Echtzeit musik (e: Realtime music)... somehow I have never really liked this term, having found the sound of the german word from the beginning, amongst other things, too unsensual. I think that this is important though since music has a lot to do with sensuality and sensibility. And the 'real-time': does it exist? Is 'time', that which we presume is ours, is it 'real'? And could I then be defining my work proudly, in some ways elevated from the 'wrong' time, as an exponent of a real 'time-music', a 'real-time-music', a music, that resides real(ly) in the time -- perhaps this is what actually not so many people have noticed yet, since all of us are not very well known in the 'normal' mainstream, newspaper, theater and television reality (should that be the 'real' reality??) These are some of my thoughts about the title of this book.

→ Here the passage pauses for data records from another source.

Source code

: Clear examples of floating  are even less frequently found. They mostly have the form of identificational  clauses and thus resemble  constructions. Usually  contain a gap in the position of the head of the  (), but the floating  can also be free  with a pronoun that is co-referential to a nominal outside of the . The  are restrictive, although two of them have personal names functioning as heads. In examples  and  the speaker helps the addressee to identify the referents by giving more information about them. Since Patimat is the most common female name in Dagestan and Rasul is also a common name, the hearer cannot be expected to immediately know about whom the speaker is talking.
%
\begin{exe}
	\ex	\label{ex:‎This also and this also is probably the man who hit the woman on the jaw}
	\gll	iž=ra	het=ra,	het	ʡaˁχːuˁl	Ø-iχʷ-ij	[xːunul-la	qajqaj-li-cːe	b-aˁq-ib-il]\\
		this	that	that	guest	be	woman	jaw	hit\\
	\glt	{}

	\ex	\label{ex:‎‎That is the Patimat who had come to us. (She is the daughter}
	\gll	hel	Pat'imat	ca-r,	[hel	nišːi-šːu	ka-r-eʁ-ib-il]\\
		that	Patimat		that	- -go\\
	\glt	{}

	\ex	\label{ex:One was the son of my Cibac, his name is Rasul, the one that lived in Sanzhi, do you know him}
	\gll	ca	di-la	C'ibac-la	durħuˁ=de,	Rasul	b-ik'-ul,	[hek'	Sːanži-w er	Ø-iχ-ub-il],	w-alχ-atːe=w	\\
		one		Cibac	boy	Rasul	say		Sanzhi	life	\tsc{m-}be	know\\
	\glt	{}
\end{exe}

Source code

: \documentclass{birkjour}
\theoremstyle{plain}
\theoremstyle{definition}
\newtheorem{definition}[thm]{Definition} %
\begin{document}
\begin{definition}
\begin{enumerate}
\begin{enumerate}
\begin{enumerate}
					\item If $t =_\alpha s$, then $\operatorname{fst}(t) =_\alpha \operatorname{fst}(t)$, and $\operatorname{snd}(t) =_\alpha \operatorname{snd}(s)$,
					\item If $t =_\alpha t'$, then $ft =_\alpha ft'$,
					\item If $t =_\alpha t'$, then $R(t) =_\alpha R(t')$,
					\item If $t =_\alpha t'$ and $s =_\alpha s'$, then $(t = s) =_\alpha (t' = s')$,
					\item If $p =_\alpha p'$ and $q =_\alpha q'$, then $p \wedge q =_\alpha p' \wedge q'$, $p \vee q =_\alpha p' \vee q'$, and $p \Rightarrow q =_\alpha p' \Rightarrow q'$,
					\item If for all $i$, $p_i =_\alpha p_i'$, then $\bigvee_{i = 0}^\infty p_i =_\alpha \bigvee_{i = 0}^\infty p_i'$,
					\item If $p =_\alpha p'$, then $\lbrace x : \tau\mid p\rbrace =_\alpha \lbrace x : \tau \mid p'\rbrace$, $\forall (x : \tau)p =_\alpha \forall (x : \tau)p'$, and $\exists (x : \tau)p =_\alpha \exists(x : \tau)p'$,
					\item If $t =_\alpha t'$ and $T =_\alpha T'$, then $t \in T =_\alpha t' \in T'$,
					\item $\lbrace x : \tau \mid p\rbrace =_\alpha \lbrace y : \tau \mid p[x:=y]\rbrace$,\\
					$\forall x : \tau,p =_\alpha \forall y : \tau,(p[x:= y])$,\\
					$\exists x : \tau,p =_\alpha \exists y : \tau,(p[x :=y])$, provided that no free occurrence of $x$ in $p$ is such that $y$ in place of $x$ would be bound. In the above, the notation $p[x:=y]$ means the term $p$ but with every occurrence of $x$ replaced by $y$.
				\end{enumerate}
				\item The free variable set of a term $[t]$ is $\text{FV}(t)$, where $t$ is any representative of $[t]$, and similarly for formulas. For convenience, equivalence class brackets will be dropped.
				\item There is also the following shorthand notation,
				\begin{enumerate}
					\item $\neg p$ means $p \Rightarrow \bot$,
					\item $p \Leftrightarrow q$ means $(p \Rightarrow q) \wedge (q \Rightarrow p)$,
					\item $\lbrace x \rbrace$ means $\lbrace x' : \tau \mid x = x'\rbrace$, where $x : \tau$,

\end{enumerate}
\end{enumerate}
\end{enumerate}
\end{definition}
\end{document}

Actually I seldom write with words but rather am involved in research of the non-verbal, of music, regardless in which time it may sound - mostly I try to stop the time in my pieces.

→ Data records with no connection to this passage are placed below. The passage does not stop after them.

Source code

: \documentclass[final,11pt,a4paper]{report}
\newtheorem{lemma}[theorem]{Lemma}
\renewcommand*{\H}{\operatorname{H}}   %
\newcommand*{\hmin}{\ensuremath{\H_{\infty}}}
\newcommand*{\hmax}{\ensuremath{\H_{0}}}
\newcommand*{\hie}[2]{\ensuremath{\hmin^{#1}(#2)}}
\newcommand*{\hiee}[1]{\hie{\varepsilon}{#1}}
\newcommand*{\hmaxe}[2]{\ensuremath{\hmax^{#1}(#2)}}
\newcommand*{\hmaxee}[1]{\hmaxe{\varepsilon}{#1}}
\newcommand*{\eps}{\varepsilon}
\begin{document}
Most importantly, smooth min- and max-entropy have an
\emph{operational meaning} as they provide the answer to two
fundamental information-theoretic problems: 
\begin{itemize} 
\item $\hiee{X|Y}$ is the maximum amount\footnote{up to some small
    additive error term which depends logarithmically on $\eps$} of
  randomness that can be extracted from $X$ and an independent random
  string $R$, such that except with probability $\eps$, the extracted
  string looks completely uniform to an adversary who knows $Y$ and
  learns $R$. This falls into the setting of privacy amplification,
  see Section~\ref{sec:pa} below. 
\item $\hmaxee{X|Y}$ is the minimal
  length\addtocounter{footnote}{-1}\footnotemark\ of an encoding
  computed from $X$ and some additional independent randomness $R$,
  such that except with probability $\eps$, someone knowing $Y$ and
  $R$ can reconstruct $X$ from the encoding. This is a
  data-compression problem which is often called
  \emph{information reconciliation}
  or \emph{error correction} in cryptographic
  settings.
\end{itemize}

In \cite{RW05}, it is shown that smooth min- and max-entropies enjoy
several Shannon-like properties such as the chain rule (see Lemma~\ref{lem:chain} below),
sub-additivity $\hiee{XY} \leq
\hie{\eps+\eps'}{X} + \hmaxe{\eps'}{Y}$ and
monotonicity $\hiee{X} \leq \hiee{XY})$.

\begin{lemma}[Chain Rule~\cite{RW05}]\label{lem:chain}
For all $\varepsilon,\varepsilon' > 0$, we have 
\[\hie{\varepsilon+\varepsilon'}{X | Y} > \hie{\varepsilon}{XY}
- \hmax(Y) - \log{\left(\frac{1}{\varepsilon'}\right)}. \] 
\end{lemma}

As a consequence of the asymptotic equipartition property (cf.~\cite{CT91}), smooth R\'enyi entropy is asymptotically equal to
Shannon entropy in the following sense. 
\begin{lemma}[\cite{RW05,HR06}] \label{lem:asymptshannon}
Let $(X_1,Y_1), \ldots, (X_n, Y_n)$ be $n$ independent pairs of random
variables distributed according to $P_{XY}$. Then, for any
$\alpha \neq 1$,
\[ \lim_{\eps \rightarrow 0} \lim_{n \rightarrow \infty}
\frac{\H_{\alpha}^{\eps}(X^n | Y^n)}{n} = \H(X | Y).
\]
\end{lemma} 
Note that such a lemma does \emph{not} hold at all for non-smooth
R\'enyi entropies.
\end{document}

'Party-killer Music'. When I meet non-specialists who would like to know which direction of music I am working with, and who aren't familiar with the music style that I play -- most of the time, they are none the wiser after my explanations -- then I often politely answer, deliberately to wipe away immediately all possible expectations of 'music': 'Party-killer Music'. Miraculously however, they often pose the questions, where one might hear this music, and if there were any CDs existing of it. It's not totally unproblematic though, to simply hear this music on CD, alone and unprepared - it has unfortunately already happened a couple of times that I have scared a curious person I have met in conversation by letting them experience the music on CD first, and that these people have disappeared forever; perhaps this happened because of the relative inertia of time, that has slipped by in their apartments, or it may also be due to the uncommon, impenetrable abstracted components, the rhythmically free ordered noise and sounds -- one can easily scare listeners with many CDs of 'Contemporary Music' (that which has been created somewhere since the early 1920's) when their listening habits sit in a functional-harmonic, stable, clearly rhythmically structured zone; regardless, in which way that music was made, in an improvisedcomposed, constructed-composed, constructed-improvised, intuitively improvised or composed way...
For the moment I find that many CDs are perhaps more like 'cans of music', that enable musicians and a few, mostly very well-informed listeners to understand them. I have noticed however that it is also possible for others to hear, enjoy and get to know 'realtime' music in a real concert situation or a technically very well prepared concert for loudspeakers.
My approach to music is, among other things, inspired by Baroque polyphony, it is compositionally improvised, constructed and improvisationally composed, composed, improvised, improvisationally composed, conceptual, or freely formal, depending upon the particular project. At best inside the subjectively sensed, respective time, within a frozen moment. Allowing an invisible four dimensional sculpture to arise, that would be of course an ideal never to be achieved.
I don't think that it is particularly sensible as a musician to write analytically about one's own work. I also think that it is not so important in which way music is made but rather if it sounds, engages, moves, whether a new, individual point of view, way of listening is being offered. Even though the public, as well as concert promoters and music licensing companies, judge the quality of music often exclusively regarding the way (they already know) in which it was created, it is perhaps sensible, to demonstrate and to describe here these other possible approaches to music, which are situated outside of the well defined, explored, known and accepted compositorial techniques. And to do this, even if it means using the term „Echtzeitmusik“, and with full knowledge of the risk of creating a new pigeon-hole in which one sits cozily.